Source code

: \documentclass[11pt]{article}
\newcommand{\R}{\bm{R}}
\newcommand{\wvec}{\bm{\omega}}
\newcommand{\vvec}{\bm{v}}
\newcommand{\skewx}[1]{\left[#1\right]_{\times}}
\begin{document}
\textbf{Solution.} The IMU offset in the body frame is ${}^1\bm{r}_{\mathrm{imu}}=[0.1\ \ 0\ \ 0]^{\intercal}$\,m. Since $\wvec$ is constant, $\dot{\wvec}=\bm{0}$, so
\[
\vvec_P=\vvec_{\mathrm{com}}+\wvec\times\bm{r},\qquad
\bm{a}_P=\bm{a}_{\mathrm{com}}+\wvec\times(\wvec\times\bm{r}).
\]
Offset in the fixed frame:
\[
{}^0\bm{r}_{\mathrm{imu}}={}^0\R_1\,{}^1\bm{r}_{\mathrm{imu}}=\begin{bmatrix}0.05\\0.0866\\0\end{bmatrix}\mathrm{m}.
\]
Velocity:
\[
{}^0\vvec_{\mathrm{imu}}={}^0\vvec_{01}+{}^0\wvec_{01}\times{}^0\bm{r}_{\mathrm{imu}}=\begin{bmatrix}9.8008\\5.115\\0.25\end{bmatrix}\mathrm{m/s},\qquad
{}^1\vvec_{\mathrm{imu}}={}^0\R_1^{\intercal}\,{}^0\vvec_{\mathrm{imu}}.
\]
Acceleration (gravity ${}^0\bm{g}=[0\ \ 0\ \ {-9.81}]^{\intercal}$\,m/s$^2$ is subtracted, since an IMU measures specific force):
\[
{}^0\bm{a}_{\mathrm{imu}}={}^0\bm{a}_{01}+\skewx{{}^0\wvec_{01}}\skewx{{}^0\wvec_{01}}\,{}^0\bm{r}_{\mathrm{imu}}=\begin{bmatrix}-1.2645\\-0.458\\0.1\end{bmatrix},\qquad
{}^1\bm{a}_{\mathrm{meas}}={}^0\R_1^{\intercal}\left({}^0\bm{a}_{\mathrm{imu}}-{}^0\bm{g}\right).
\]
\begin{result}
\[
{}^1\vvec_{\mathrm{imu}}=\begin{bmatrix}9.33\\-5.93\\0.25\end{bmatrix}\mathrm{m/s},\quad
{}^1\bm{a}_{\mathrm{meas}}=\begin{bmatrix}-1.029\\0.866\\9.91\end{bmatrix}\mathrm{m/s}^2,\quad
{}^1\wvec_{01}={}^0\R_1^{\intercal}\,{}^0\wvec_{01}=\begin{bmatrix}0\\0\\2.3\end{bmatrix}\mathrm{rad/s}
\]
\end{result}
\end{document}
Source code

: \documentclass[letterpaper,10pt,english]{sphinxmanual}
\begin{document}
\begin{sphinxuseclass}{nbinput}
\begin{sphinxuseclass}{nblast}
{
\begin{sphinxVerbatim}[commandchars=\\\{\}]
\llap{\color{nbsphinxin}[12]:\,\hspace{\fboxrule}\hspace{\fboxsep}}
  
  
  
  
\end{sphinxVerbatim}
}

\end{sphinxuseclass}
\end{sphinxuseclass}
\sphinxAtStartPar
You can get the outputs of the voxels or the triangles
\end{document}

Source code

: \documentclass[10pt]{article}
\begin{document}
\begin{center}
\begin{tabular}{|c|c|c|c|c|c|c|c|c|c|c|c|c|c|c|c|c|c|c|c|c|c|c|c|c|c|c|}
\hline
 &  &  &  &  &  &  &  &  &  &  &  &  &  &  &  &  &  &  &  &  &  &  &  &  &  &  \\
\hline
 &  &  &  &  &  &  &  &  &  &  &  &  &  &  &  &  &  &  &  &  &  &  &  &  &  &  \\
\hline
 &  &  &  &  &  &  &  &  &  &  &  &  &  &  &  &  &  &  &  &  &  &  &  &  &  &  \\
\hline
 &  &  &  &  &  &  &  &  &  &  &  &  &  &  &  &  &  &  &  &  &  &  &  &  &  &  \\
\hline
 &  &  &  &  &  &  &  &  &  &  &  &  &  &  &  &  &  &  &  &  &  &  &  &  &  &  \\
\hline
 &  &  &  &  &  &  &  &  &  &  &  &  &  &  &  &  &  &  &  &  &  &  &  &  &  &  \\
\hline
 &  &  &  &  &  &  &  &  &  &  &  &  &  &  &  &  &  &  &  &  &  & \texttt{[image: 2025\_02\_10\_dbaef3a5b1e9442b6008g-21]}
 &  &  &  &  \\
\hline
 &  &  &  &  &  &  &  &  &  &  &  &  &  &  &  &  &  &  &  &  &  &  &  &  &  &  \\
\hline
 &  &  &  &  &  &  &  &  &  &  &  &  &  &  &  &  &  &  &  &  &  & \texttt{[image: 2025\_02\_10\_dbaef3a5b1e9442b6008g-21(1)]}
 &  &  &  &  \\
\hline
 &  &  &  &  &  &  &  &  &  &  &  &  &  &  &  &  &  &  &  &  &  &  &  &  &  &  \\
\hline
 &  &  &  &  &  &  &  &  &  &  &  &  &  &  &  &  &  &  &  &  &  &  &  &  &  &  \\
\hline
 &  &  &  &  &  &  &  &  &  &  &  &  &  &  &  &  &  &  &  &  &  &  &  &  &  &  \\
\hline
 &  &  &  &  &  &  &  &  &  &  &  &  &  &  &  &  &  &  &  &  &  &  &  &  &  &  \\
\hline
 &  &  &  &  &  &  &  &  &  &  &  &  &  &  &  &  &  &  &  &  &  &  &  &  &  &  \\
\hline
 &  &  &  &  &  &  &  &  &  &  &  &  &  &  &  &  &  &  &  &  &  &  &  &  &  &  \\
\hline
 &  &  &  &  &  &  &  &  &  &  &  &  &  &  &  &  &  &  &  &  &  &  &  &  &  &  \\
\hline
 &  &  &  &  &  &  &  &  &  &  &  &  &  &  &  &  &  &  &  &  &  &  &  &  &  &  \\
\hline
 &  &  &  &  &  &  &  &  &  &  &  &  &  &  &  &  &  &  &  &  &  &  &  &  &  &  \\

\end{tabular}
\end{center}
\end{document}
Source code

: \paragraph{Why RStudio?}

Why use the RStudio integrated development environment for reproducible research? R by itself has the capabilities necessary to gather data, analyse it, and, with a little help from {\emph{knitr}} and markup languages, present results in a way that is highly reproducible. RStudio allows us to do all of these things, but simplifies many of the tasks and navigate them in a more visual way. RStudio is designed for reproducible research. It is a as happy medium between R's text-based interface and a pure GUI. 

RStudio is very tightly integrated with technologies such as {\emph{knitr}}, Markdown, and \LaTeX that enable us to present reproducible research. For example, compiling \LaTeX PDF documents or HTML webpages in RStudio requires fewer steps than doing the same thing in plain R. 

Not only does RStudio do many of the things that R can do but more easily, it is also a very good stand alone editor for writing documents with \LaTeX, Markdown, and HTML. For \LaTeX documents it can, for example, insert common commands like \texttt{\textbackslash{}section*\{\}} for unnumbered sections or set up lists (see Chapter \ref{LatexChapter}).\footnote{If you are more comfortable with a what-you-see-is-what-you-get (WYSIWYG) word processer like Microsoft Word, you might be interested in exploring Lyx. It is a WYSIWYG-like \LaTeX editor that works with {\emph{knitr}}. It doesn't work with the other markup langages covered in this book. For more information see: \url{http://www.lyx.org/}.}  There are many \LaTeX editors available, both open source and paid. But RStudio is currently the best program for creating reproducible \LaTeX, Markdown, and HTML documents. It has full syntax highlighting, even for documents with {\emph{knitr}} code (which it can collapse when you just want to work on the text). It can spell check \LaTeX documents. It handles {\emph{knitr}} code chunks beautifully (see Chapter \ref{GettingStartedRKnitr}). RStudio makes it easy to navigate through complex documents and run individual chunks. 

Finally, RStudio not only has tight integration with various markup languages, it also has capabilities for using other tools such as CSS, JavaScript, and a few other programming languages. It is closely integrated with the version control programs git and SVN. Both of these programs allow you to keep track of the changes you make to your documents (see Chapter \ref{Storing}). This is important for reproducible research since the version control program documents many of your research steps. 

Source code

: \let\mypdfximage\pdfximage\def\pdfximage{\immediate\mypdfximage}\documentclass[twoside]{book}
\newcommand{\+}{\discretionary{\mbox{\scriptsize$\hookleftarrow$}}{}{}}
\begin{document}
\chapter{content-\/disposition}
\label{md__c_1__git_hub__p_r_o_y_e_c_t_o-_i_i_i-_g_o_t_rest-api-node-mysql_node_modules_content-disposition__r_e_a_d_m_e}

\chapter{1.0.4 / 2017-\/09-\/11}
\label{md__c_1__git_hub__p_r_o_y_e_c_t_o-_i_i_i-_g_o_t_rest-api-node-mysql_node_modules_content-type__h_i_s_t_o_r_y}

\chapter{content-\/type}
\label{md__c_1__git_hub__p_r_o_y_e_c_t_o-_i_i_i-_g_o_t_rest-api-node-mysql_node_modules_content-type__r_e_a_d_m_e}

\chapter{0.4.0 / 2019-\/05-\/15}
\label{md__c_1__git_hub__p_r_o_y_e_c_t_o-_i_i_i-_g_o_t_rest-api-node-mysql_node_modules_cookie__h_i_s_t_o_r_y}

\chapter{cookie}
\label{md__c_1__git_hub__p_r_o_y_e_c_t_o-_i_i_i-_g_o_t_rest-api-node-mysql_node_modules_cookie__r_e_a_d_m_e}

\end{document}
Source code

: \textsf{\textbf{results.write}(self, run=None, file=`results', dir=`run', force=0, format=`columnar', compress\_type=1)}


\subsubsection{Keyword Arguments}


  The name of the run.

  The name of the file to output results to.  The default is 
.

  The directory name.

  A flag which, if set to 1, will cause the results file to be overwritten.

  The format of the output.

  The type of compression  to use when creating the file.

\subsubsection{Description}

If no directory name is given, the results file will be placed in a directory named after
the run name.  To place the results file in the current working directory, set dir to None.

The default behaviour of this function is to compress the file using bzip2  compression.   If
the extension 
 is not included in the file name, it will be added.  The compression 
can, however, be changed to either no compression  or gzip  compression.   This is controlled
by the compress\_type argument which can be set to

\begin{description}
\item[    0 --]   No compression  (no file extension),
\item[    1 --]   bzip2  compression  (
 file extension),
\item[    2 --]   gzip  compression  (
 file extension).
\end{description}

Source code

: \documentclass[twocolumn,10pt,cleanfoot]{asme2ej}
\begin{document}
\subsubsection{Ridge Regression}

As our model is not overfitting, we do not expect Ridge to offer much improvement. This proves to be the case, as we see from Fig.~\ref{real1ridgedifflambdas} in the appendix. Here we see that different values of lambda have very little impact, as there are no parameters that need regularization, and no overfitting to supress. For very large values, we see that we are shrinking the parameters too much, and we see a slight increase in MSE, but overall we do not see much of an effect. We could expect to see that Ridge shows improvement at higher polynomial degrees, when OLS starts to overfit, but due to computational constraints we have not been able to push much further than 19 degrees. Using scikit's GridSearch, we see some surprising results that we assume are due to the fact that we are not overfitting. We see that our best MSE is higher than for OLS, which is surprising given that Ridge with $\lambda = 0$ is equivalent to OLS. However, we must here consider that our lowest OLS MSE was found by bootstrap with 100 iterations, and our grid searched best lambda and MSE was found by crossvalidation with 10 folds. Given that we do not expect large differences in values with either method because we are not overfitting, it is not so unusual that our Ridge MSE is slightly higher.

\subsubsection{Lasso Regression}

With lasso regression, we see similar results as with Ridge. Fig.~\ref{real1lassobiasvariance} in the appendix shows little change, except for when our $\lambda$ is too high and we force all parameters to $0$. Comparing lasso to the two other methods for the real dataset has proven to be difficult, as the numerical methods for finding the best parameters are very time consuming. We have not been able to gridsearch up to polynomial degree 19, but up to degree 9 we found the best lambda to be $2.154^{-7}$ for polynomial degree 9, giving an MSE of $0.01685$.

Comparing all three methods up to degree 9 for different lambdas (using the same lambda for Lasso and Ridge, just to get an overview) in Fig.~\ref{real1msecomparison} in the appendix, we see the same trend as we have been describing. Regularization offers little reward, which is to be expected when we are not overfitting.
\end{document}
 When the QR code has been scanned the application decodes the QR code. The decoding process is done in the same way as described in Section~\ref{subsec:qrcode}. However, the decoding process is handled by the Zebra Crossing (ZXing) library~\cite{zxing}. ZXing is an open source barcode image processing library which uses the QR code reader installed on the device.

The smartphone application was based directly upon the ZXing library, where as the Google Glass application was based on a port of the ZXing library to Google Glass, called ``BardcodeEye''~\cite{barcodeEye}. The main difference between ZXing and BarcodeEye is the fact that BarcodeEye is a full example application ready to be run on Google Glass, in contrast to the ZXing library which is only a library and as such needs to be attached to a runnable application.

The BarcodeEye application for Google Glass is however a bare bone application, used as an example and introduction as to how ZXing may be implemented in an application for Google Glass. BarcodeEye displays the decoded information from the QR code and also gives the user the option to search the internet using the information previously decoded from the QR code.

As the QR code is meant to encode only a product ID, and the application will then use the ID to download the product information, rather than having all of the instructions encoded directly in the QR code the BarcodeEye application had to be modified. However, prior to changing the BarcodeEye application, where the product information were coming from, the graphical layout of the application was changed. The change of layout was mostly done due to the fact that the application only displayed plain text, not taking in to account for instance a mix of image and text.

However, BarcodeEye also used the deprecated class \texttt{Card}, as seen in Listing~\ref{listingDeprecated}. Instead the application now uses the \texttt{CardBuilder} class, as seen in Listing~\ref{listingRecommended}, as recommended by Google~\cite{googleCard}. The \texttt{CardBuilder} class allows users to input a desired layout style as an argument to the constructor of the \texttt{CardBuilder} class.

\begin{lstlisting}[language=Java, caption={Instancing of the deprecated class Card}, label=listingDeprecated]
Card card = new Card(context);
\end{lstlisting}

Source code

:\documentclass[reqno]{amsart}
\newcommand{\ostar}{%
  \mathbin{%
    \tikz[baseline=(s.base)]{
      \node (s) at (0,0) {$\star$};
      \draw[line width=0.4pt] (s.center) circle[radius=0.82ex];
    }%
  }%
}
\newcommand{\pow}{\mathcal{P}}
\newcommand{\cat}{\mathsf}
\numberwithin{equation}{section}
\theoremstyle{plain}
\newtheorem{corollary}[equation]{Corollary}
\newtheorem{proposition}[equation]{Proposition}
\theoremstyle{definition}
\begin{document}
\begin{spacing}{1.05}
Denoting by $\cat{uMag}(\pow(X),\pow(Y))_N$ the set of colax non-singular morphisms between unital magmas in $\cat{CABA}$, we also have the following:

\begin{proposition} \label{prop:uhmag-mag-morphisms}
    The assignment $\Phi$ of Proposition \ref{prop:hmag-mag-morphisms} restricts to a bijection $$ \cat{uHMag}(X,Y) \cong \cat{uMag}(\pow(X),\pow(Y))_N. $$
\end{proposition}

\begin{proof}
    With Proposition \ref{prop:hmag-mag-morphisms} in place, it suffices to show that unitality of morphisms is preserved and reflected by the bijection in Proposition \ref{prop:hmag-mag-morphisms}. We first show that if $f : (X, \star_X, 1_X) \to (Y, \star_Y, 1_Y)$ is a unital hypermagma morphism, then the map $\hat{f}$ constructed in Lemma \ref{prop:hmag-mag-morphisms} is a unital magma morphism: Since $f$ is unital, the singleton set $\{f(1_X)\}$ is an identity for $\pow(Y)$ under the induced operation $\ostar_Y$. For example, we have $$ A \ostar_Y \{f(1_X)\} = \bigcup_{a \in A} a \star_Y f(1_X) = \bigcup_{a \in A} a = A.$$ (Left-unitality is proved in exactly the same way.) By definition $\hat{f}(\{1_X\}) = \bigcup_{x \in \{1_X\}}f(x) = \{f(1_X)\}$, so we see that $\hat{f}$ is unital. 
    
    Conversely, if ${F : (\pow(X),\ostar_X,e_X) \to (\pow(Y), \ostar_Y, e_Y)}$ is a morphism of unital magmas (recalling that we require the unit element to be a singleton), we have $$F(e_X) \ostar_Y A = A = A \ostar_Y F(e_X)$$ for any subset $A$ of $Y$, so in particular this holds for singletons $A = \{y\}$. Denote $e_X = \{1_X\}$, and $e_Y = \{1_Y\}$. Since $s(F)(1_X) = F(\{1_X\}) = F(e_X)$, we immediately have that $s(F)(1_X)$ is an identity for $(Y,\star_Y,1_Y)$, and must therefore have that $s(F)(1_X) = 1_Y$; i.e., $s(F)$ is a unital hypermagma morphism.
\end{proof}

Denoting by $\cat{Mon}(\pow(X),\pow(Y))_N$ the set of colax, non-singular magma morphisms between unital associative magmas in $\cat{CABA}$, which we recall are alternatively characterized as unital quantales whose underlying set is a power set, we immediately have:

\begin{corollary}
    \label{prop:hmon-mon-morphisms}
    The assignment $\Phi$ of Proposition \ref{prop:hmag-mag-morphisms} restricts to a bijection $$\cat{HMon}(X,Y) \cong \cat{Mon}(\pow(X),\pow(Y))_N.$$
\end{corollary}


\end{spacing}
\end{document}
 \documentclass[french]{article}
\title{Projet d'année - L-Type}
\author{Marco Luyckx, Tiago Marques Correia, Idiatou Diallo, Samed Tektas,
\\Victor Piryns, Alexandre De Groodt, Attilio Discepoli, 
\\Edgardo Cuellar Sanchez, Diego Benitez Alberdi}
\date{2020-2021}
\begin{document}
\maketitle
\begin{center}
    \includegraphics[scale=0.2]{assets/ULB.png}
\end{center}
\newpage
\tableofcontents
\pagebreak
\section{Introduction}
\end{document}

_Required action_
Reproduce each line from the records that contains the word "item".

_Answer for the task_
\item[    0 --]   No compression  (no file extension),
\item[    1 --]   bzip2  compression  (
\item[    2 --]   gzip  compression  (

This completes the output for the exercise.